Statistically, it’s extremely rare for people using drugs to start with heroin, he said. He agreed that the increase appears to be a consequence of the I-STOP legislation, which has otherwise been very valuable.
Many who use heroin start with a legitimate injury in which opiates, a narcotic pain reliever, are prescribed. Heroin can be the next step for people who can’t get a prescription, he said. When users find that it can take 10 illegal prescription pills, costing from $5 to $20 each, to get the same effect as a bag of heroin that could cost $20, many opt for heroin, Thalheimer said.
People can start out using it in a variety of ways, he said, including smoking or snorting. They often get their first injection from someone else, but they overcome that reluctance over time, he said.
Thalheimer said he was hopeful that the forum will lead to legislation that addresses the whole problem.
Delaware County Undersheriff Craig DuMond said he will also be in attendance. Delaware County, like other counties in the area, has struggled with the issue over the last couple of years, he said.
As the I-STOP registry curbed legal painkiller prescriptions, people who had an addiction often turned to heroin, which remained readily available, he said. As a result, crime increased as people did whatever was necessary to pay for their addiction. Current numbers on arrests were not available Tuesday.
DuMond said his agency recently has been forming a county task force.

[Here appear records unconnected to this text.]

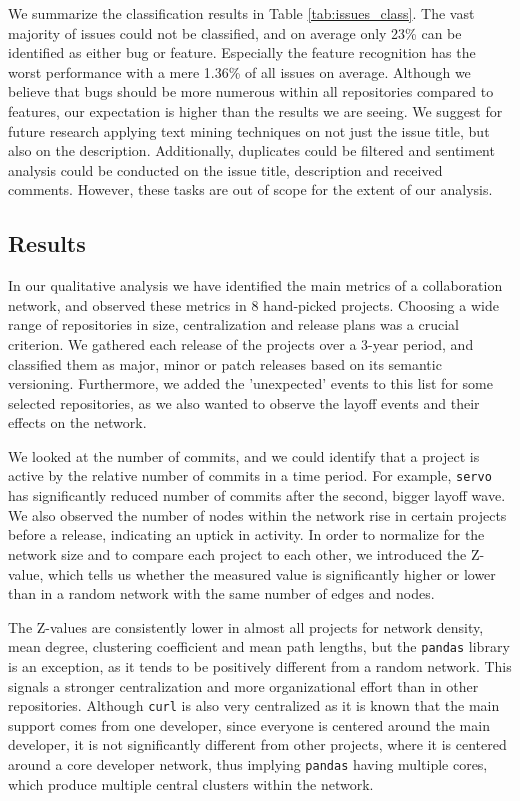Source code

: We summarize the classification results in Table \ref{tab:issues_class}. The vast majority of issues could not be classified, and on average only 23\% can be identified as either bug or feature. Especially the feature recognition has the worst performance with a mere 1.36\% of all issues on average. Although we believe that bugs should be more numerous within all repositories compared to features, our expectation is higher than the results we are seeing. We suggest for future research applying text mining techniques on not just the issue title, but also on the description. Additionally, duplicates could be filtered and sentiment analysis could be conducted on the issue title, description and received comments. However, these tasks are out of scope for the extent of our analysis.

\subsection{Results}

In our qualitative analysis we have identified the main metrics of a collaboration network, and observed these metrics in 8 hand-picked projects. Choosing a wide range of repositories in size, centralization and release plans was a crucial criterion. We gathered each release of the projects over a 3-year period, and classified them as major, minor or patch releases based on its semantic versioning. Furthermore, we added the 'unexpected' events to this list for some selected repositories, as we also wanted to observe the layoff events and their effects on the network.

We looked at the number of commits, and we could identify that a project is active by the relative number of commits in a time period. For example, \texttt{servo} has significantly reduced number of commits after the second, bigger layoff wave. We also observed the number of nodes within the network rise in certain projects before a release, indicating an uptick in activity. In order to normalize for the network size and to compare each project to each other, we introduced the Z-value, which tells us whether the measured value is significantly higher or lower than in a random network with the same number of edges and nodes.

The Z-values are consistently lower in almost all projects for network density, mean degree, clustering coefficient and mean path lengths, but the \texttt{pandas} library is an exception, as it tends to be positively different from a random network. This signals a stronger centralization and more organizational effort than in other repositories. Although \texttt{curl} is also very centralized as it is known that the main support comes from one developer, since everyone is centered around the main developer, it is not significantly different from other projects, where it is centered around a core developer network, thus implying \texttt{pandas} having multiple cores, which produce multiple central clusters within the network.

“We are all struggling with the same issues,” he said, and a solution involves, law enforcement, treatment and education services.
“We are not going to arrest our way out of this problem,” he said. “We often treat the symptoms, and not the disease.”
DuMond added that more has to be done to educate people about what they can do, including getting treatment earlier and educating young people about the dangers of opiates.